Aim of the exercise
An exact copy of the lines, starting at the top of the listing and ending with the line that has "- ✅ Semantic similarity with HNSW", is the required answer. Pictures are not part of it.
(Records provided begins)
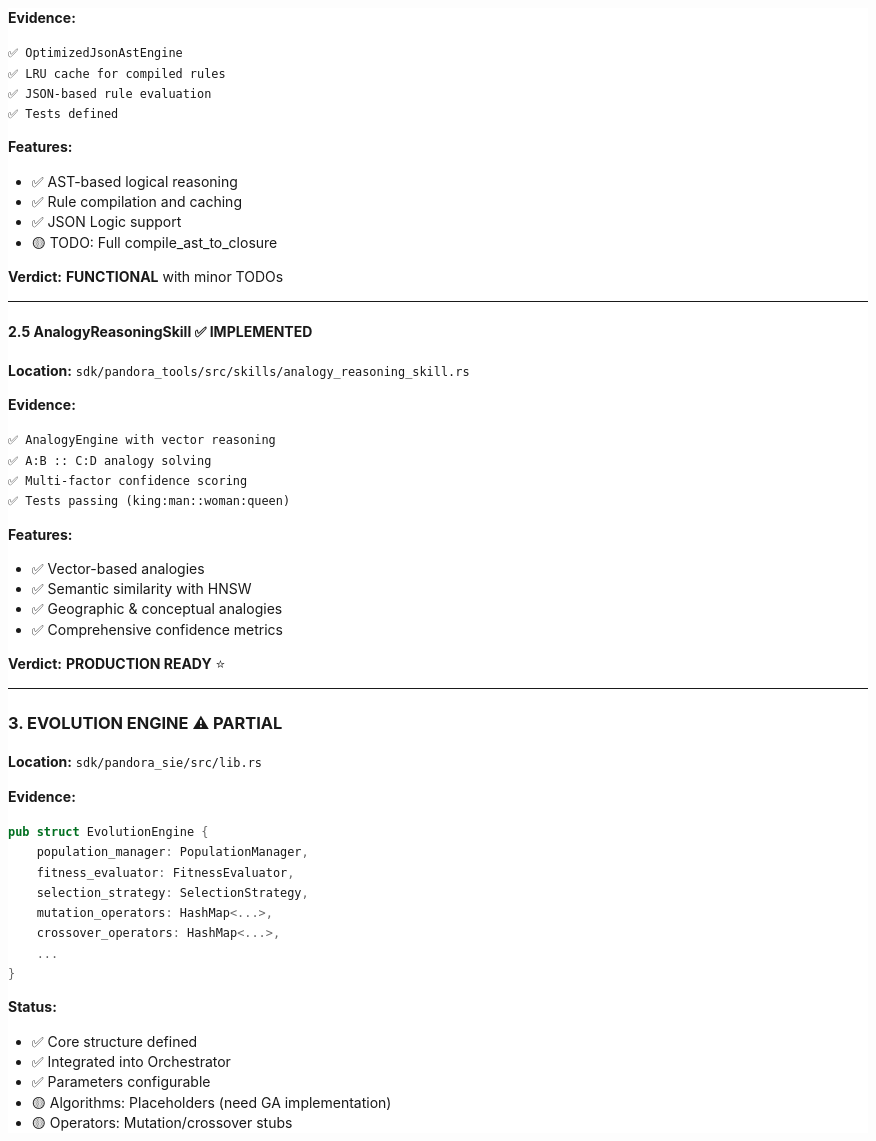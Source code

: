 **Evidence:**
```
✅ OptimizedJsonAstEngine
✅ LRU cache for compiled rules
✅ JSON-based rule evaluation
✅ Tests defined
```

**Features:**
- ✅ AST-based logical reasoning
- ✅ Rule compilation and caching
- ✅ JSON Logic support
- 🟡 TODO: Full compile_ast_to_closure

**Verdict:** **FUNCTIONAL** with minor TODOs

---

#### 2.5 AnalogyReasoningSkill ✅ IMPLEMENTED
**Location:** `sdk/pandora_tools/src/skills/analogy_reasoning_skill.rs`

**Evidence:**
```
✅ AnalogyEngine with vector reasoning
✅ A:B :: C:D analogy solving
✅ Multi-factor confidence scoring
✅ Tests passing (king:man::woman:queen)
```

**Features:**
- ✅ Vector-based analogies
- ✅ Semantic similarity with HNSW
- ✅ Geographic & conceptual analogies
- ✅ Comprehensive confidence metrics

**Verdict:** **PRODUCTION READY** ⭐

---

### 3. EVOLUTION ENGINE ⚠️ PARTIAL

**Location:** `sdk/pandora_sie/src/lib.rs`

**Evidence:**
```rust
pub struct EvolutionEngine {
    population_manager: PopulationManager,
    fitness_evaluator: FitnessEvaluator,
    selection_strategy: SelectionStrategy,
    mutation_operators: HashMap<...>,
    crossover_operators: HashMap<...>,
    ...
}
```

**Status:**
- ✅ Core structure defined
- ✅ Integrated into Orchestrator
- ✅ Parameters configurable
- 🟡 Algorithms: Placeholders (need GA implementation)
- 🟡 Operators: Mutation/crossover stubs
(Records provided ends)
Result of this task
Source code

: **Evidence:**
```
✅ OptimizedJsonAstEngine
✅ LRU cache for compiled rules
✅ JSON-based rule evaluation
✅ Tests defined
```

**Features:**
- ✅ AST-based logical reasoning
- ✅ Rule compilation and caching
- ✅ JSON Logic support
- 🟡 TODO: Full compile_ast_to_closure

**Verdict:** **FUNCTIONAL** with minor TODOs

---

#### 2.5 AnalogyReasoningSkill ✅ IMPLEMENTED
**Location:** `sdk/pandora_tools/src/skills/analogy_reasoning_skill.rs`

**Evidence:**
```
✅ AnalogyEngine with vector reasoning
✅ A:B :: C:D analogy solving
✅ Multi-factor confidence scoring
✅ Tests passing (king:man::woman:queen)
```

**Features:**
- ✅ Vector-based analogies
- ✅ Semantic similarity with HNSW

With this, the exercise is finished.